This week, Rolling Stone reporter Michael Hastings reported that Lt. Gen. William Caldwell, a three-star general in charge of training Afghan troops, ordered a team of U.S. soldiers specializing in “psychological operations”—the use of propaganda and psychological tactics to influence emotions and behaviors—to manipulate American civilian leaders into supporting the unpopular war in Afghanistan.
“Federal law,” Hastings writes, “forbids the military from practicing psy-ops on Americans, and each defense authorization bill comes with a ‘propaganda rider’ that also prohibits such manipulation.” He continues, “According to experts on intelligence policy, asking a psy-ops team to direct its expertise against visiting dignitaries would be like the president asking the CIA to put together background dossiers on congressional opponents.”
Hastings spoke with Lt. Colonel Michael Holmes, the leader of Caldwell’s “information operations” (IO) unit. “Caldwell seemed far more focused on the Americans and the funding stream than he was on the Afghans,” Holmes told Hastings. Holmes also believed that targeting American civilians violated the Smith-Mundt Act of 1948, which Congress passed to prevent the State Department from using Soviet-style propaganda techniques on U.S. citizens.
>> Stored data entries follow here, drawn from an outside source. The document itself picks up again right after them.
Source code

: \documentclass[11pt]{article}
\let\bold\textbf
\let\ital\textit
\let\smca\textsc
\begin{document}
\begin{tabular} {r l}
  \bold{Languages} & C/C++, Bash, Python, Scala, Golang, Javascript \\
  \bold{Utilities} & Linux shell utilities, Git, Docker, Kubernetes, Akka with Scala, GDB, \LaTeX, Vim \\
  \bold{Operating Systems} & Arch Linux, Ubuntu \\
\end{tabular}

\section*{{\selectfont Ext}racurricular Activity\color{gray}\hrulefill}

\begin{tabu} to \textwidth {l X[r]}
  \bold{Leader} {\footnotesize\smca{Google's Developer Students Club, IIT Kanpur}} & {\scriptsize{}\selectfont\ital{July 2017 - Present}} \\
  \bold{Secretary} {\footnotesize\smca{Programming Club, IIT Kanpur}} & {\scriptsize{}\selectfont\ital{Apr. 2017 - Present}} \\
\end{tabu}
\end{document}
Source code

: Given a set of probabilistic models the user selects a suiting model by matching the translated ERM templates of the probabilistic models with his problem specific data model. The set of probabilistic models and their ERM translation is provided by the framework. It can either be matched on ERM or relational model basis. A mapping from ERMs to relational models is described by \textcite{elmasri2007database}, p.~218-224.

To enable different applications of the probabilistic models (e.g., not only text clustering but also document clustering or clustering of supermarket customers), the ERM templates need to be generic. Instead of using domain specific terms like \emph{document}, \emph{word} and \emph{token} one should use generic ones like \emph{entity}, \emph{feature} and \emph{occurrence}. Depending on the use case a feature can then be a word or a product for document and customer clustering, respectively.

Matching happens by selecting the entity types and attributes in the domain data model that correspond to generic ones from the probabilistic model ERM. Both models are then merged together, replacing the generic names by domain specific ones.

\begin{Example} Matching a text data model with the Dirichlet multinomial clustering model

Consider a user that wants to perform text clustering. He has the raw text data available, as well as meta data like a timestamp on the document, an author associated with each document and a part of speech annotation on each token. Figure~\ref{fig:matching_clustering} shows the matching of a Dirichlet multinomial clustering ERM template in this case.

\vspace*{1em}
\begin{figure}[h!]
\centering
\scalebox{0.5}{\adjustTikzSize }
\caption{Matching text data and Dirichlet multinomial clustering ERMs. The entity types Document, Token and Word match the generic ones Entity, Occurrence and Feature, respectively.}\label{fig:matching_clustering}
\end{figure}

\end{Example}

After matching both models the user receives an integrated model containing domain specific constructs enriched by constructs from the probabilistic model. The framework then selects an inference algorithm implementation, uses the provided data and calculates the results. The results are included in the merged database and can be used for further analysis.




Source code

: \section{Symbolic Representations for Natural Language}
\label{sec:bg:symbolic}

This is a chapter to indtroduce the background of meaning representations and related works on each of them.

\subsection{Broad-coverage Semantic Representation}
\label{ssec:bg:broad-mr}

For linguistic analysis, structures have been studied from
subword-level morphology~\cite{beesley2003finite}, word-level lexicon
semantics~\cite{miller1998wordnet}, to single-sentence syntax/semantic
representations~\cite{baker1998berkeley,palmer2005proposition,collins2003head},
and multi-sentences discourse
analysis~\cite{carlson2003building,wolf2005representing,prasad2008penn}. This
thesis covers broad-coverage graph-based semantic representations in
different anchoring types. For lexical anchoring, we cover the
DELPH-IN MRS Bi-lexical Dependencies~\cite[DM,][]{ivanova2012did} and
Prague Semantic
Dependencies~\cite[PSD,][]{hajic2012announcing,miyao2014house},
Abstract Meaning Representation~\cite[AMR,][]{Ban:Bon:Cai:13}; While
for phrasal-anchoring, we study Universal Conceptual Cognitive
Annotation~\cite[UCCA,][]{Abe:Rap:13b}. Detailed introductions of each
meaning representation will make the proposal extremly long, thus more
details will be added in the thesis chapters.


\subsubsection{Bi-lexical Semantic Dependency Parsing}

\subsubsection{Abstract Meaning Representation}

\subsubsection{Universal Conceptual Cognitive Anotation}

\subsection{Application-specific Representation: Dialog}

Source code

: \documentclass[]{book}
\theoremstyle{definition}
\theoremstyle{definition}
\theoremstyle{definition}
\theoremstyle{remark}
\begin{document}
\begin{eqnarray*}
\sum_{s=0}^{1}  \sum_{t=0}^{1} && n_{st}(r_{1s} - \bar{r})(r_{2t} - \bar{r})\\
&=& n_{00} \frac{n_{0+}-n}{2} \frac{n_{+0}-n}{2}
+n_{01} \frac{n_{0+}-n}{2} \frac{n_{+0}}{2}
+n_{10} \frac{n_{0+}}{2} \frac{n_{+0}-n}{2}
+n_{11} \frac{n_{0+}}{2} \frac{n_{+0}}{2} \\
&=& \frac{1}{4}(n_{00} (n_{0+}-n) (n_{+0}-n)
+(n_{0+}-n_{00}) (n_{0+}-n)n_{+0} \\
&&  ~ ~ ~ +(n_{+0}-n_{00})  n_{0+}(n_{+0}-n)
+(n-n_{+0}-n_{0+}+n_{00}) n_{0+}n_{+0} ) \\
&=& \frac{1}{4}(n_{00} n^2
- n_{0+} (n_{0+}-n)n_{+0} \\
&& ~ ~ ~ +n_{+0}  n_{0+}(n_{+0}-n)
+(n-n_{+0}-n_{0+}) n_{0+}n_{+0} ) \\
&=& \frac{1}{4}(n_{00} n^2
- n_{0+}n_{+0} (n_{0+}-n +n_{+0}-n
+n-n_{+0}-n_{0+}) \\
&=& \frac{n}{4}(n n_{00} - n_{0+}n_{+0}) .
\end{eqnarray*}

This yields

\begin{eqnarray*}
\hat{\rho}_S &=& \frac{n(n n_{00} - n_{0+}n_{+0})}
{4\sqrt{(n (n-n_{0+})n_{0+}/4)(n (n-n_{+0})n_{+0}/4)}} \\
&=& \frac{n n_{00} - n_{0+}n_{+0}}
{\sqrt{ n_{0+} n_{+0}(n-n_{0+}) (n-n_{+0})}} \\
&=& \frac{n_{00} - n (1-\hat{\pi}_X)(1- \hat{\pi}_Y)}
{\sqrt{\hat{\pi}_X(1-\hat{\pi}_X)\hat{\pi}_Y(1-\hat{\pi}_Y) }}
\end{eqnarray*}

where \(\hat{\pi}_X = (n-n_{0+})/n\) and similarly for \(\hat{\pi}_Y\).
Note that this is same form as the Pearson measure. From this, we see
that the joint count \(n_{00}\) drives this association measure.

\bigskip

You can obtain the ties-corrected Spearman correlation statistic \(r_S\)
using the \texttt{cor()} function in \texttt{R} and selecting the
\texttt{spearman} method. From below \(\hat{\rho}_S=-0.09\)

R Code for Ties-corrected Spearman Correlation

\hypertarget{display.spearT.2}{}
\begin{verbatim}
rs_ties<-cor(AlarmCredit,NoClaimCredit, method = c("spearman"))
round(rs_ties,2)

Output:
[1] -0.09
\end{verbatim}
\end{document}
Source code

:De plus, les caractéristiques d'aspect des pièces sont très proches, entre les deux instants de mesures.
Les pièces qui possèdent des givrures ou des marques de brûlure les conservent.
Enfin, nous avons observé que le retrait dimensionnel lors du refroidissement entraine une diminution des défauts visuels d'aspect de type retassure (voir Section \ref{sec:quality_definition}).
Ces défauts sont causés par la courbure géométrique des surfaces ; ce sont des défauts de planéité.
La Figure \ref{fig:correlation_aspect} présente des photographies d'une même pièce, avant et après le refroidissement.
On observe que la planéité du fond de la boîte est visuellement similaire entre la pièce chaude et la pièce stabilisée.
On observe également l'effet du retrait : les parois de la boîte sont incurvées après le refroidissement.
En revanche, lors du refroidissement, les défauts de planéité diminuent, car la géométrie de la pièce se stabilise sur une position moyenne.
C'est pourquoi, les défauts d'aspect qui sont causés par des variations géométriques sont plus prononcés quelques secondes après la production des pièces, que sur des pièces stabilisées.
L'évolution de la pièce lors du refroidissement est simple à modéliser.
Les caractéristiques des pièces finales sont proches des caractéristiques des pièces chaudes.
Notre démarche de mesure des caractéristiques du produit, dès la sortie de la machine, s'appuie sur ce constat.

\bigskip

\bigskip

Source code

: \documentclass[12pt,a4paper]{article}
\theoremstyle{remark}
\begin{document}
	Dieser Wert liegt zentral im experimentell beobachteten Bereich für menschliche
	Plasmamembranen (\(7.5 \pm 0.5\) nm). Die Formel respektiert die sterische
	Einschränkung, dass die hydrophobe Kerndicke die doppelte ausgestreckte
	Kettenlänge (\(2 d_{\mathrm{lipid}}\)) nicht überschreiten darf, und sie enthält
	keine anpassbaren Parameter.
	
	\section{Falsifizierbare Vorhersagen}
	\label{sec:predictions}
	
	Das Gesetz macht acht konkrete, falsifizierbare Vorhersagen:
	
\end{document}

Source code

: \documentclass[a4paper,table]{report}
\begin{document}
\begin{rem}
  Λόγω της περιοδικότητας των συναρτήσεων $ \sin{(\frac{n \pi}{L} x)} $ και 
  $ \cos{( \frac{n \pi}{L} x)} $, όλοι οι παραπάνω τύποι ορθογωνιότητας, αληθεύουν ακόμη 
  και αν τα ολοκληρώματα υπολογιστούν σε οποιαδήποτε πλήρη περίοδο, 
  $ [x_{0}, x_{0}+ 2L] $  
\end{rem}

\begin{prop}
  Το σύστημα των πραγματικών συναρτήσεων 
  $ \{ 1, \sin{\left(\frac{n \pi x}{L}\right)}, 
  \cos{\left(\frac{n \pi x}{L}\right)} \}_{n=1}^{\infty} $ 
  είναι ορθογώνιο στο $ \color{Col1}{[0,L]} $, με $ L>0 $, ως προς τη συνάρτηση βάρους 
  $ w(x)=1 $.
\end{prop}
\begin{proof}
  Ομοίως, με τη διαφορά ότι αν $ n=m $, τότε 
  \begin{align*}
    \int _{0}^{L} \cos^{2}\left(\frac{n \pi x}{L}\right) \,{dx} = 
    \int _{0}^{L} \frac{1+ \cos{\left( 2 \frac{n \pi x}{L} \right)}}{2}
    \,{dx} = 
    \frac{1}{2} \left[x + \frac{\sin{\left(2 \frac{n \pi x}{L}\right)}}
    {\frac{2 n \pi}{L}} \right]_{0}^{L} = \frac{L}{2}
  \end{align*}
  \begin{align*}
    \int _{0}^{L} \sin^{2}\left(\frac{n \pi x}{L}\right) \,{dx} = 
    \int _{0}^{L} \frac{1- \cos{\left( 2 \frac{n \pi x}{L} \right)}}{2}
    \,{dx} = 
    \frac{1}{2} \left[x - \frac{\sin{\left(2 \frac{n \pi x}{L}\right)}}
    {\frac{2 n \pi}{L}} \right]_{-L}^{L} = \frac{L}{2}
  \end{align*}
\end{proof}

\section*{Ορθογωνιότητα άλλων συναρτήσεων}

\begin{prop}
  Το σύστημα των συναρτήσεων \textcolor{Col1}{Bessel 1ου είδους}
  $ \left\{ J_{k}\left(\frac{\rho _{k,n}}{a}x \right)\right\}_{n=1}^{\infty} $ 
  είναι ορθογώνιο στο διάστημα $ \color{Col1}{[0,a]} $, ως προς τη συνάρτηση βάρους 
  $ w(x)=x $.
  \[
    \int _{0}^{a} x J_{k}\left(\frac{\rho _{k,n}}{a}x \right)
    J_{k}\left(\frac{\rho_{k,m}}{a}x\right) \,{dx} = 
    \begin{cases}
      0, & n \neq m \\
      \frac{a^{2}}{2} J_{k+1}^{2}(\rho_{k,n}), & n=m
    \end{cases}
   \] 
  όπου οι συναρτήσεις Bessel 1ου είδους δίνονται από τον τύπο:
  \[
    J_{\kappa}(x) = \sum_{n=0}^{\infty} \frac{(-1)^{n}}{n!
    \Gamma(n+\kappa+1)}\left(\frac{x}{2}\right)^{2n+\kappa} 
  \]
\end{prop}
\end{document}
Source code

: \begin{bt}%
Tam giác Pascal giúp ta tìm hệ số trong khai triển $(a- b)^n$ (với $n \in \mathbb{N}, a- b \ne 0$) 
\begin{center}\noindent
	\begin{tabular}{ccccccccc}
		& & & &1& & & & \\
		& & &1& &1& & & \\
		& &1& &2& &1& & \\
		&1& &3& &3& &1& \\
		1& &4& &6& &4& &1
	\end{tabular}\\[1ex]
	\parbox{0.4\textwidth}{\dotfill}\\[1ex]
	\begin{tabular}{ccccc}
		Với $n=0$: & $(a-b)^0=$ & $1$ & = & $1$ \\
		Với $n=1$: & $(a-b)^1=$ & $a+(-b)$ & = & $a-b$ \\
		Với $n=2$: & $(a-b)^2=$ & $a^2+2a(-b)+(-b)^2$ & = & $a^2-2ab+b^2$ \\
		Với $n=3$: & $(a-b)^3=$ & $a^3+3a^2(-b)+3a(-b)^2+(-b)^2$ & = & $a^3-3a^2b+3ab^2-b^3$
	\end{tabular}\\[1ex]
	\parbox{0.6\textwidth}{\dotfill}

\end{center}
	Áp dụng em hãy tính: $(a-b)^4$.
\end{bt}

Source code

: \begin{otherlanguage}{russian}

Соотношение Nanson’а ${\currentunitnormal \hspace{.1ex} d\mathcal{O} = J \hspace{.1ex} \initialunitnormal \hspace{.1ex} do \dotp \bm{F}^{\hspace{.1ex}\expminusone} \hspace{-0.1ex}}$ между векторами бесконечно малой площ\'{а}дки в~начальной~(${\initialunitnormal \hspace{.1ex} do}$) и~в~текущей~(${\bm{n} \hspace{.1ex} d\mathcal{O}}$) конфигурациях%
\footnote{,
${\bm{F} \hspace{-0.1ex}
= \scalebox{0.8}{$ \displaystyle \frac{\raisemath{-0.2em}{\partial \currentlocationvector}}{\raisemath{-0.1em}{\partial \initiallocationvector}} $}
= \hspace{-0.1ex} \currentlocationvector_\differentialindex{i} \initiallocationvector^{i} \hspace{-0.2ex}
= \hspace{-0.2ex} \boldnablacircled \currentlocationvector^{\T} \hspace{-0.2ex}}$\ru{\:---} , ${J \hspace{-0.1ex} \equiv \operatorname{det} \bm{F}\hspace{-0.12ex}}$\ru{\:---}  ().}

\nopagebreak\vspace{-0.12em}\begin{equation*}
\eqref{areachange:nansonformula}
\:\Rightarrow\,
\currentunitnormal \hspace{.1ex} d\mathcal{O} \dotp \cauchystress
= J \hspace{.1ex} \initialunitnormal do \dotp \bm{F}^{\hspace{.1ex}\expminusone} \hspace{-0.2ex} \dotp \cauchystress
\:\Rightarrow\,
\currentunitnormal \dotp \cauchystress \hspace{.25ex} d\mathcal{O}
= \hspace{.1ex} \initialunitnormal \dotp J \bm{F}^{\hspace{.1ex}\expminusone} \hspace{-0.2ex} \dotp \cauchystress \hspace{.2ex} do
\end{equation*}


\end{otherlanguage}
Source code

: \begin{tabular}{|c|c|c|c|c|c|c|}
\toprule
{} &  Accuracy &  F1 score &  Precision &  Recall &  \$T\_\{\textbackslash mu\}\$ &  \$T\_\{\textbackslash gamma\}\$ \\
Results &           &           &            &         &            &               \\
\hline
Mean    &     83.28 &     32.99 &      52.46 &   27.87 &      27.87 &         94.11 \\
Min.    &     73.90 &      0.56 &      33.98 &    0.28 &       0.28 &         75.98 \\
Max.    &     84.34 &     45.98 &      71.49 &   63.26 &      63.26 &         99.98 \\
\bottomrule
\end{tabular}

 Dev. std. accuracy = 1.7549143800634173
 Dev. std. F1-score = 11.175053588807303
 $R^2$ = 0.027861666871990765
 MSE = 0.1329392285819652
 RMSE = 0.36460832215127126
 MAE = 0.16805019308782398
He notes in Hastings’s piece that in March 2010, Col. Gregory Breazile, the spokesperson for the Afghan training mission run by Caldwell, issued a written order that “directly tasked” Holmes’s team with conducting an IO campaign that was to “take priority over all other duties.”
While American soldiers and Afghan civilians continue to kill and be killed in Afghanistan, the Pentagon seeks to provide the illusion of progress, systematically misrepresenting realities on the ground to bide more time, gain more troops, and acquire more funding. It’s bad enough that the American media uncritically relays statements from U.S. officials portraying “success” on the ground. Now the Pentagon is using its massive propaganda budget to blur the line between informing the public and spinning it to death. In fact, several years ago the Associated Press found that the Pentagon had spent $4.7 billion on public relations in 2009 alone, and employs 27,000 people for recruitment, advertising and public relations, nearly as many as the 30,000-person State Department. Essentially the Pentagon is trying to influence public policy and lobby civilian officials to shift policies toward their own ends while dispersing the costs onto the American taxpayer.
Luckily, it appears that Americans have come to learn that despite the media’s frequent adulation of their uniformed military, the Pentagon operates just like every other bureaucracy in the federal government. According to a poll released earlier this month by Gallup, 72 percent of Americans want Congress to speed up troop withdrawals from Afghanistan. Much like the McChrystal flap from last summer, there is a very fine line between military officials offering their honest opinion and threatening civilian control of the war.